*** Begin section ***

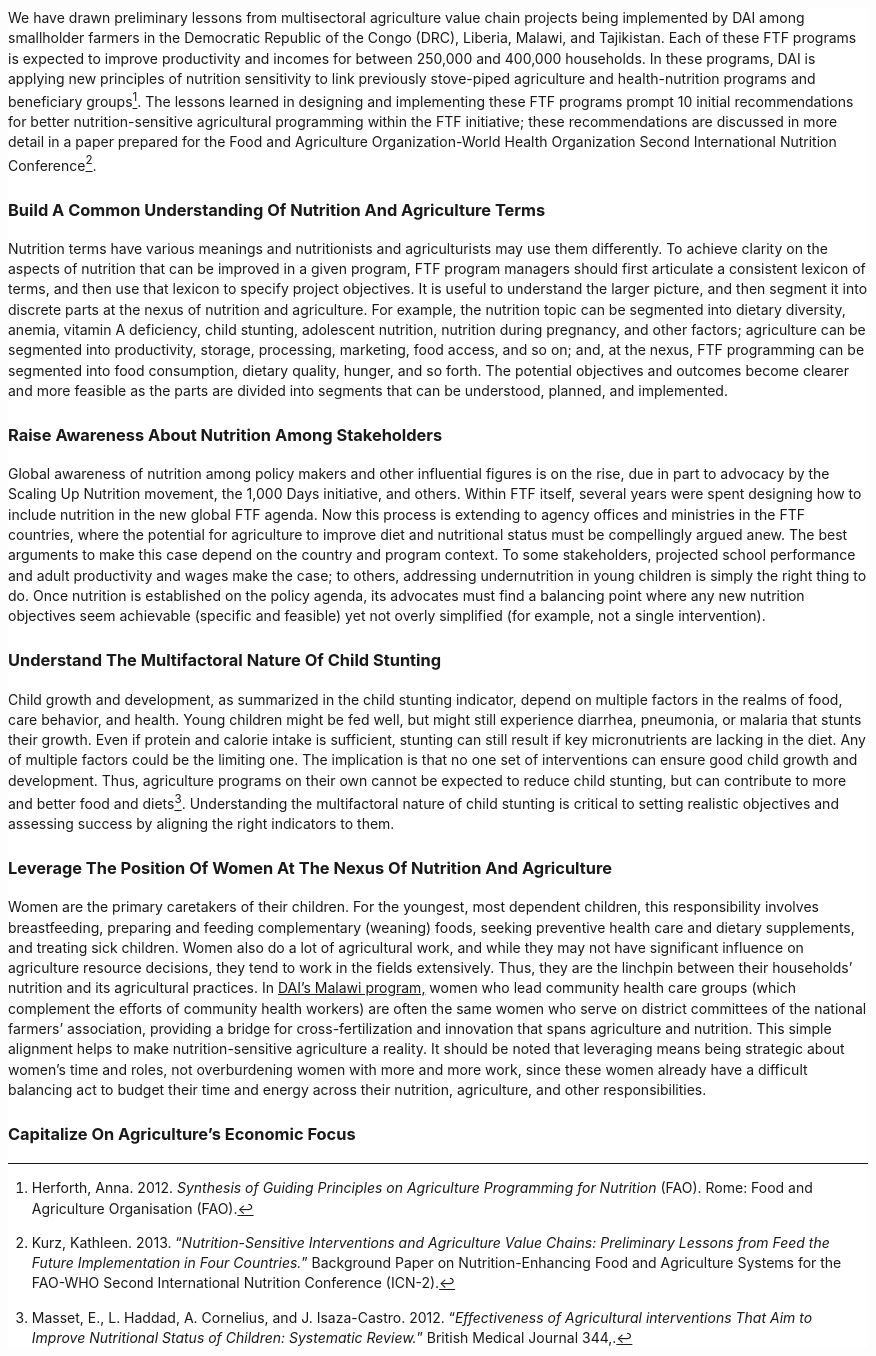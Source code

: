 We have drawn preliminary lessons from multisectoral agriculture value chain projects being implemented by DAI among smallholder farmers in the Democratic Republic of the Congo (DRC), Liberia, Malawi, and Tajikistan. Each of these FTF programs is expected to improve productivity and incomes for between 250,000 and 400,000 households. In these programs, DAI is applying new principles of nutrition sensitivity to link previously stove-piped agriculture and health-nutrition programs and beneficiary groups[^2]. The lessons learned in designing and implementing these FTF programs prompt 10 initial recommendations for better nutrition-sensitive agricultural programming within the FTF initiative; these recommendations are discussed in more detail in a paper prepared for the Food and Agriculture Organization-World Health Organization Second International Nutrition Conference[^3].

<h3>Build A Common Understanding Of Nutrition And Agriculture Terms</h3>
<p>Nutrition terms have various meanings and nutritionists and agriculturists may use them differently. To achieve clarity on the aspects of nutrition that can be improved in a given program, FTF program managers should first articulate a consistent lexicon of terms, and then use that lexicon to specify project objectives. It is useful to understand the larger picture, and then segment it into discrete parts at the nexus of nutrition and agriculture. For example, the nutrition topic can be segmented into dietary diversity, anemia, vitamin A deficiency, child stunting, adolescent nutrition, nutrition during pregnancy, and other factors; agriculture can be segmented into productivity, storage, processing, marketing, food access, and so on; and, at the nexus, FTF programming can be segmented into food consumption, dietary quality, hunger, and so forth. The potential objectives and outcomes become clearer and more feasible as the parts are divided into segments that can be understood, planned, and implemented.</p>
<h3>Raise Awareness About Nutrition Among Stakeholders</h3>
<p>Global awareness of nutrition among policy makers and other influential figures is on the rise, due in part to advocacy by the Scaling Up Nutrition movement, the 1,000 Days initiative, and others. Within FTF itself, several years were spent designing how to include nutrition in the new global FTF agenda. Now this process is extending to agency offices and ministries in the FTF countries, where the potential for agriculture to improve diet and nutritional status must be compellingly argued anew. The best arguments to make this case depend on the country and program context. To some stakeholders, projected school performance and adult productivity and wages make the case; to others, addressing undernutrition in young children is simply the right thing to do. Once nutrition is established on the policy agenda, its advocates must find a balancing point where any new nutrition objectives seem achievable (specific and feasible) yet not overly simplified (for example, not a single intervention).</p>
<h3>Understand The Multifactoral Nature Of Child Stunting</h3>

Child growth and development, as summarized in the child stunting indicator, depend on multiple factors in the realms of food, care behavior, and health. Young children might be fed well, but might still experience diarrhea, pneumonia, or malaria that stunts their growth. Even if protein and calorie intake is sufficient, stunting can still result if key micronutrients are lacking in the diet. Any of multiple factors could be the limiting one. The implication is that no one set of interventions can ensure good child growth and development. Thus, agriculture programs on their own cannot be expected to reduce child stunting, but can contribute to more and better food and diets[^4]. Understanding the multifactoral nature of child stunting is critical to setting realistic objectives and assessing success by aligning the right indicators to them.

<h3>Leverage The Position Of Women At The Nexus Of Nutrition And Agriculture</h3>
<p>Women are the primary caretakers of their children. For the youngest, most dependent children, this responsibility involves breastfeeding, preparing and feeding complementary (weaning) foods, seeking preventive health care and dietary supplements, and treating sick children. Women also do a lot of agricultural work, and while they may not have significant influence on agriculture resource decisions, they tend to work in the fields extensively. Thus, they are the linchpin between their households’ nutrition and its agricultural practices. In <a href="http://dai.com/our-work/projects/malawi%E2%80%94integrating-nutrition-value-chains">DAI’s Malawi program,</a> women who lead community health care groups (which complement the efforts of community health workers) are often the same women who serve on district committees of the national farmers’ association, providing a bridge for cross-fertilization and innovation that spans agriculture and nutrition. This simple alignment helps to make nutrition-sensitive agriculture a reality. It should be noted that leveraging means being strategic about women’s time and roles, not overburdening women with more and more work, since these women already have a difficult balancing act to budget their time and energy across their nutrition, agriculture, and other responsibilities.</p>
<h3>Capitalize On Agriculture’s Economic Focus</h3>

[^1]: Victora, Cesar, Linda Adair, Caroline Fall, Pedro Hallal, Reynaldo Martorell, Linda Richter, and Harshpal Singh Sachdev. 2008. “<em>Maternal and Child Undernutrition: Consequences for Adult Health and Human Capital.</em>” The Lancet Maternal and Child Undernutrition Series, January: 23–40.
[^2]: Herforth, Anna. 2012. <em>Synthesis of Guiding Principles on Agriculture Programming for Nutrition</em> (FAO). Rome: Food and Agriculture Organisation (FAO). 
[^3]: Kurz, Kathleen. 2013. “<em>Nutrition-Sensitive Interventions and Agriculture Value Chains: Preliminary Lessons from Feed the Future Implementation in Four Countries.</em>” Background Paper on Nutrition-Enhancing Food and Agriculture Systems for the FAO-WHO Second International Nutrition Conference (ICN-2).
[^4]: Masset, E., L. Haddad, A. Cornelius, and J. Isaza-Castro. 2012. “<em>Effectiveness of Agricultural interventions That Aim to Improve Nutritional Status of Children: Systematic Review.</em>” British Medical Journal 344,.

*** End section ***

Looking back over the records above, in how many lines does the word "Conference" occur? Give the number alone.

2